Source texts of formatted documents:
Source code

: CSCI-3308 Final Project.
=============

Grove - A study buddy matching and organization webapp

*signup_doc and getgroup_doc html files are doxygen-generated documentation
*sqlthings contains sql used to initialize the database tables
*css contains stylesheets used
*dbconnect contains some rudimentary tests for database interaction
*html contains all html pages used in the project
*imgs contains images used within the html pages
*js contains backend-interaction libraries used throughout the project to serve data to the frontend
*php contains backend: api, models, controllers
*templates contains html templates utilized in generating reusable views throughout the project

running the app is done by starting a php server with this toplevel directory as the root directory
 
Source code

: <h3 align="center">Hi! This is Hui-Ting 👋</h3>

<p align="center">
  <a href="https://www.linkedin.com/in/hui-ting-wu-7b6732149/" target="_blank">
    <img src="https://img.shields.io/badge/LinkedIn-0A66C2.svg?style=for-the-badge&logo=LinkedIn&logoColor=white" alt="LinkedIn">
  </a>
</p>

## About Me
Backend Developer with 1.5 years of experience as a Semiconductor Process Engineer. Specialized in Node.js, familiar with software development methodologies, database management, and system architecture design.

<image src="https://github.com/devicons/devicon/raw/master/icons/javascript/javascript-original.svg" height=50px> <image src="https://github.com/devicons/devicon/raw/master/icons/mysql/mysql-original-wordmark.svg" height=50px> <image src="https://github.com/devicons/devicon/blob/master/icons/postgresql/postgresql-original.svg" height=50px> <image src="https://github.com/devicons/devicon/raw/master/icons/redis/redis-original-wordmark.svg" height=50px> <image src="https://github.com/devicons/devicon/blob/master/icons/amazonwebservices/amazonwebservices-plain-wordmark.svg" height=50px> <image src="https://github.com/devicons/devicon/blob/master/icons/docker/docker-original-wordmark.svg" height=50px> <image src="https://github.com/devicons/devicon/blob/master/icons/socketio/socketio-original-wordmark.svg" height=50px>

EXERCISE PROMPT: Set down all the data exactly as given.

EXERCISE RESPONSE:
Source code

: CSCI-3308 Final Project.
=============

Grove - A study buddy matching and organization webapp

*signup_doc and getgroup_doc html files are doxygen-generated documentation
*sqlthings contains sql used to initialize the database tables
*css contains stylesheets used
*dbconnect contains some rudimentary tests for database interaction
*html contains all html pages used in the project
*imgs contains images used within the html pages
*js contains backend-interaction libraries used throughout the project to serve data to the frontend
*php contains backend: api, models, controllers
*templates contains html templates utilized in generating reusable views throughout the project

running the app is done by starting a php server with this toplevel directory as the root directory
 
Source code

: <h3 align="center">Hi! This is Hui-Ting 👋</h3>

<p align="center">
  <a href="https://www.linkedin.com/in/hui-ting-wu-7b6732149/" target="_blank">
    <img src="https://img.shields.io/badge/LinkedIn-0A66C2.svg?style=for-the-badge&logo=LinkedIn&logoColor=white" alt="LinkedIn">
  </a>
</p>

## About Me
Backend Developer with 1.5 years of experience as a Semiconductor Process Engineer. Specialized in Node.js, familiar with software development methodologies, database management, and system architecture design.

<image src="https://github.com/devicons/devicon/raw/master/icons/javascript/javascript-original.svg" height=50px> <image src="https://github.com/devicons/devicon/raw/master/icons/mysql/mysql-original-wordmark.svg" height=50px> <image src="https://github.com/devicons/devicon/blob/master/icons/postgresql/postgresql-original.svg" height=50px> <image src="https://github.com/devicons/devicon/raw/master/icons/redis/redis-original-wordmark.svg" height=50px> <image src="https://github.com/devicons/devicon/blob/master/icons/amazonwebservices/amazonwebservices-plain-wordmark.svg" height=50px> <image src="https://github.com/devicons/devicon/blob/master/icons/docker/docker-original-wordmark.svg" height=50px> <image src="https://github.com/devicons/devicon/blob/master/icons/socketio/socketio-original-wordmark.svg" height=50px>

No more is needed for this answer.